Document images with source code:
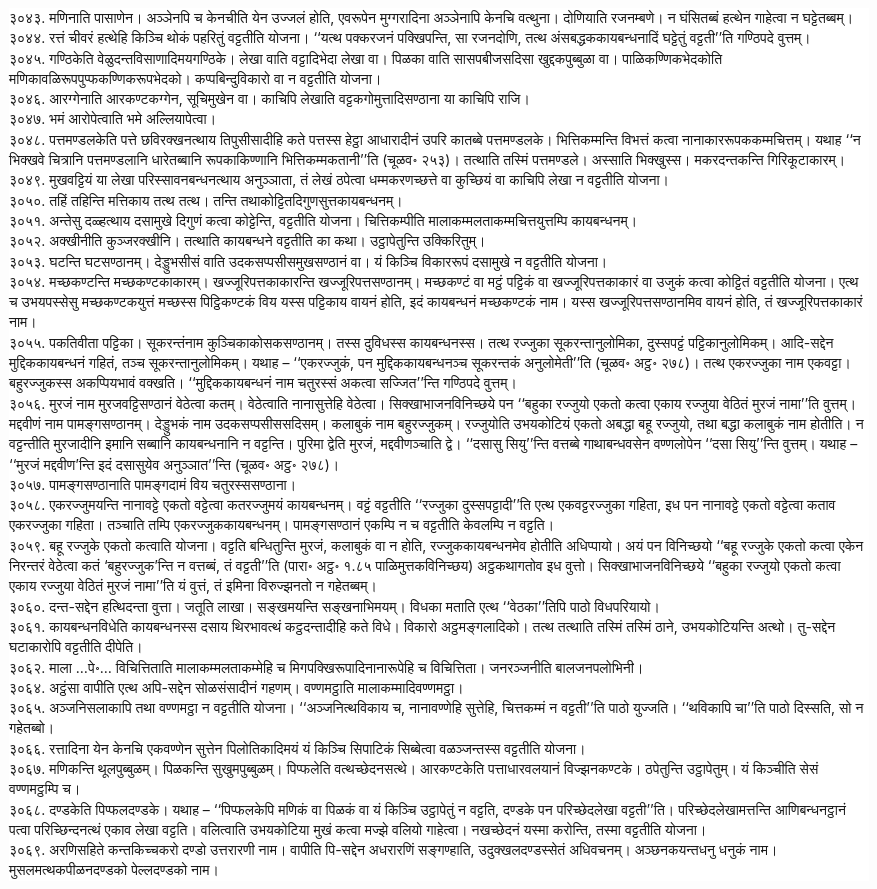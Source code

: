 ३०४३. मणिनाति पासाणेन। अञ्ञेनपि च केनचीति येन उज्जलं होति, एवरूपेन मुग्गरादिना अञ्ञेनापि केनचि वत्थुना। दोणियाति रजनम्बणे। न घंसितब्बं हत्थेन गाहेत्वा न घट्टेतब्बम्।  
३०४४. रत्तं चीवरं हत्थेहि किञ्चि थोकं पहरितुं वट्टतीति योजना। ‘‘यत्थ पक्करजनं पक्खिपन्ति, सा रजनदोणि, तत्थ अंसबद्धककायबन्धनादिं घट्टेतुं वट्टती’’ति गण्ठिपदे वुत्तम्।  
३०४५. गण्ठिकेति वेळुदन्तविसाणादिमयगण्ठिके। लेखा वाति वट्टादिभेदा लेखा वा। पिळका वाति सासपबीजसदिसा खुद्दकपुब्बुळा वा। पाळिकण्णिकभेदकोति मणिकावळिरूपपुप्फकण्णिकरूपभेदको। कप्पबिन्दुविकारो वा न वट्टतीति योजना।  
३०४६. आरग्गेनाति आरकण्टकग्गेन, सूचिमुखेन वा। काचिपि लेखाति वट्टकगोमुत्तादिसण्ठाना या काचिपि राजि।  
३०४७. भमं आरोपेत्वाति भमे अल्लियापेत्वा।  
३०४८. पत्तमण्डलकेति पत्ते छविरक्खनत्थाय तिपुसीसादीहि कते पत्तस्स हेट्ठा आधारादीनं उपरि कातब्बे पत्तमण्डलके। भित्तिकम्मन्ति विभत्तं कत्वा नानाकाररूपककम्मचित्तम्। यथाह ‘‘न भिक्खवे चित्रानि पत्तमण्डलानि धारेतब्बानि रूपकाकिण्णानि भित्तिकम्मकतानी’’ति (चूळव॰ २५३)। तत्थाति तस्मिं पत्तमण्डले। अस्साति भिक्खुस्स। मकरदन्तकन्ति गिरिकूटाकारम्।  
३०४९. मुखवट्टियं या लेखा परिस्सावनबन्धनत्थाय अनुञ्ञाता, तं लेखं ठपेत्वा धम्मकरणच्छत्ते वा कुच्छियं वा काचिपि लेखा न वट्टतीति योजना।  
३०५०. तहिं तहिन्ति मत्तिकाय तत्थ तत्थ। तन्ति तथाकोट्टितदिगुणसुत्तकायबन्धनम्।  
३०५१. अन्तेसु दळ्हत्थाय दसामुखे दिगुणं कत्वा कोट्टेन्ति, वट्टतीति योजना। चित्तिकम्पीति मालाकम्मलताकम्मचित्तयुत्तम्पि कायबन्धनम्।  
३०५२. अक्खीनीति कुञ्जरक्खीनि। तत्थाति कायबन्धने वट्टतीति का कथा। उट्ठापेतुन्ति उक्किरितुम्।  
३०५३. घटन्ति घटसण्ठानम्। देड्डुभसीसं वाति उदकसप्पसीसमुखसण्ठानं वा। यं किञ्चि विकाररूपं दसामुखे न वट्टतीति योजना।  
३०५४. मच्छकण्टन्ति मच्छकण्टकाकारम्। खज्जूरिपत्तकाकारन्ति खज्जूरिपत्तसण्ठानम्। मच्छकण्टं वा मट्ठं पट्टिकं वा खज्जूरिपत्तकाकारं वा उजुकं कत्वा कोट्टितं वट्टतीति योजना। एत्थ च उभयपस्सेसु मच्छकण्टकयुत्तं मच्छस्स पिट्ठिकण्टकं विय यस्स पट्टिकाय वायनं होति, इदं कायबन्धनं मच्छकण्टकं नाम। यस्स खज्जूरिपत्तसण्ठानमिव वायनं होति, तं खज्जूरिपत्तकाकारं नाम।  
३०५५. पकतिवीता पट्टिका। सूकरन्तंनाम कुञ्चिकाकोसकसण्ठानम्। तस्स दुविधस्स कायबन्धनस्स। तत्थ रज्जुका सूकरन्तानुलोमिका, दुस्सपट्टं पट्टिकानुलोमिकम्। आदि-सद्देन मुद्दिककायबन्धनं गहितं, तञ्च सूकरन्तानुलोमिकम्। यथाह – ‘‘एकरज्जुकं, पन मुद्दिककायबन्धनञ्च सूकरन्तकं अनुलोमेती’’ति (चूळव॰ अट्ठ॰ २७८)। तत्थ एकरज्जुका नाम एकवट्टा। बहुरज्जुकस्स अकप्पियभावं वक्खति। ‘‘मुद्दिककायबन्धनं नाम चतुरस्सं अकत्वा सज्जित’’न्ति गण्ठिपदे वुत्तम्।  
३०५६. मुरजं नाम मुरजवट्टिसण्ठानं वेठेत्वा कतम्। वेठेत्वाति नानासुत्तेहि वेठेत्वा। सिक्खाभाजनविनिच्छये पन ‘‘बहुका रज्जुयो एकतो कत्वा एकाय रज्जुया वेठितं मुरजं नामा’’ति वुत्तम्। मद्दवीणं नाम पामङ्गसण्ठानम्। देड्डुभकं नाम उदकसप्पसीससदिसम्। कलाबुकं नाम बहुरज्जुकम्। रज्जुयोति उभयकोटियं एकतो अबद्धा बहू रज्जुयो, तथा बद्धा कलाबुकं नाम होतीति। न वट्टन्तीति मुरजादीनि इमानि सब्बानि कायबन्धनानि न वट्टन्ति। पुरिमा द्वेति मुरजं, मद्दवीणञ्चाति द्वे। ‘‘दसासु सियु’’न्ति वत्तब्बे गाथाबन्धवसेन वण्णलोपेन ‘‘दसा सियु’’न्ति वुत्तम्। यथाह – ‘‘मुरजं मद्दवीण’न्ति इदं दसासुयेव अनुञ्ञात’’न्ति (चूळव॰ अट्ठ॰ २७८)।  
३०५७. पामङ्गसण्ठानाति पामङ्गदामं विय चतुरस्ससण्ठाना।  
३०५८. एकरज्जुमयन्ति नानावट्टे एकतो वट्टेत्वा कतरज्जुमयं कायबन्धनम्। वट्टं वट्टतीति ‘‘रज्जुका दुस्सपट्टादी’’ति एत्थ एकवट्टरज्जुका गहिता, इध पन नानावट्टे एकतो वट्टेत्वा कताव एकरज्जुका गहिता। तञ्चाति तम्पि एकरज्जुककायबन्धनम्। पामङ्गसण्ठानं एकम्पि न च वट्टतीति केवलम्पि न वट्टति।  
३०५९. बहू रज्जुके एकतो कत्वाति योजना। वट्टति बन्धितुन्ति मुरजं, कलाबुकं वा न होति, रज्जुककायबन्धनमेव होतीति अधिप्पायो। अयं पन विनिच्छयो ‘‘बहू रज्जुके एकतो कत्वा एकेन निरन्तरं वेठेत्वा कतं ‘बहुरज्जुक’न्ति न वत्तब्बं, तं वट्टती’’ति (पारा॰ अट्ठ॰ १.८५ पाळिमुत्तकविनिच्छय) अट्ठकथागतोव इध वुत्तो। सिक्खाभाजनविनिच्छये ‘‘बहुका रज्जुयो एकतो कत्वा एकाय रज्जुया वेठितं मुरजं नामा’’ति यं वुत्तं, तं इमिना विरुज्झनतो न गहेतब्बम्।  
३०६०. दन्त-सद्देन हत्थिदन्ता वुत्ता। जतूति लाखा। सङ्खमयन्ति सङ्खनाभिमयम्। विधका मताति एत्थ ‘‘वेठका’’तिपि पाठो विधपरियायो।  
३०६१. कायबन्धनविधेति कायबन्धनस्स दसाय थिरभावत्थं कट्ठदन्तादीहि कते विधे। विकारो अट्ठमङ्गलादिको। तत्थ तत्थाति तस्मिं तस्मिं ठाने, उभयकोटियन्ति अत्थो। तु-सद्देन घटाकारोपि वट्टतीति दीपेति।  
३०६२. माला …पे॰… विचित्तिताति मालाकम्मलताकम्मेहि च मिगपक्खिरूपादिनानारूपेहि च विचित्तिता। जनरञ्जनीति बालजनपलोभिनी।  
३०६४. अट्ठंसा वापीति एत्थ अपि-सद्देन सोळसंसादीनं गहणम्। वण्णमट्ठाति मालाकम्मादिवण्णमट्ठा।  
३०६५. अञ्जनिसलाकापि तथा वण्णमट्ठा न वट्टतीति योजना। ‘‘अञ्जनित्थविकाय च, नानावण्णेहि सुत्तेहि, चित्तकम्मं न वट्टती’’ति पाठो युज्जति। ‘‘थविकापि चा’’ति पाठो दिस्सति, सो न गहेतब्बो।  
३०६६. रत्तादिना येन केनचि एकवण्णेन सुत्तेन पिलोतिकादिमयं यं किञ्चि सिपाटिकं सिब्बेत्वा वळञ्जन्तस्स वट्टतीति योजना।  
३०६७. मणिकन्ति थूलपुब्बुळम्। पिळकन्ति सुखुमपुब्बुळम्। पिप्फलेति वत्थच्छेदनसत्थे। आरकण्टकेति पत्ताधारवलयानं विज्झनकण्टके। ठपेतुन्ति उट्ठापेतुम्। यं किञ्चीति सेसं वण्णमट्ठम्पि च।  
३०६८. दण्डकेति पिप्फलदण्डके। यथाह – ‘‘पिप्फलकेपि मणिकं वा पिळकं वा यं किञ्चि उट्ठापेतुं न वट्टति, दण्डके पन परिच्छेदलेखा वट्टती’’ति। परिच्छेदलेखामत्तन्ति आणिबन्धनट्ठानं पत्वा परिच्छिन्दनत्थं एकाव लेखा वट्टति। वलित्वाति उभयकोटिया मुखं कत्वा मज्झे वलियो गाहेत्वा। नखच्छेदनं यस्मा करोन्ति, तस्मा वट्टतीति योजना।  
३०६९. अरणिसहिते कन्तकिच्चकरो दण्डो उत्तरारणी नाम। वापीति पि-सद्देन अधरारणिं सङ्गण्हाति, उदुक्खलदण्डस्सेतं अधिवचनम्। अञ्छनकयन्तधनु धनुकं नाम। मुसलमत्थकपीळनदण्डको पेल्लदण्डको नाम।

◆ EXERCISE DIRECTIONS ◆
Answer with a single number, the count of lines in the data that contain "आरकण".

◆ WRITTEN SOLUTION ◆
2